■ Directions for this task
Within the data below, copy each line where the string "begin" is found.

(Data for analysis)

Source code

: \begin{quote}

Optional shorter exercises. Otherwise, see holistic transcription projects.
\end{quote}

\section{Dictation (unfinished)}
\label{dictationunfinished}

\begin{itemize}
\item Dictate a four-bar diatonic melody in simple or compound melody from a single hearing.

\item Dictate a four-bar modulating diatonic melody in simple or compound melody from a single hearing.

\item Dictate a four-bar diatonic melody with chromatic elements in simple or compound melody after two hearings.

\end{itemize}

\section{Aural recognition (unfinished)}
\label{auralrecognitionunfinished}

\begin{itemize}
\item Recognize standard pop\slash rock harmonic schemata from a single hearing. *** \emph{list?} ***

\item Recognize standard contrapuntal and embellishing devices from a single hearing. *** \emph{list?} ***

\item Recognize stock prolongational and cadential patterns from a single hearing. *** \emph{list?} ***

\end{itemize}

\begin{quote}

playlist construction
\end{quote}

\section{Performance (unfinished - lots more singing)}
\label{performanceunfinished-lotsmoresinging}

(End Data for analysis)

■ Result
: \begin{quote}
\begin{itemize}
\begin{itemize}
\begin{quote}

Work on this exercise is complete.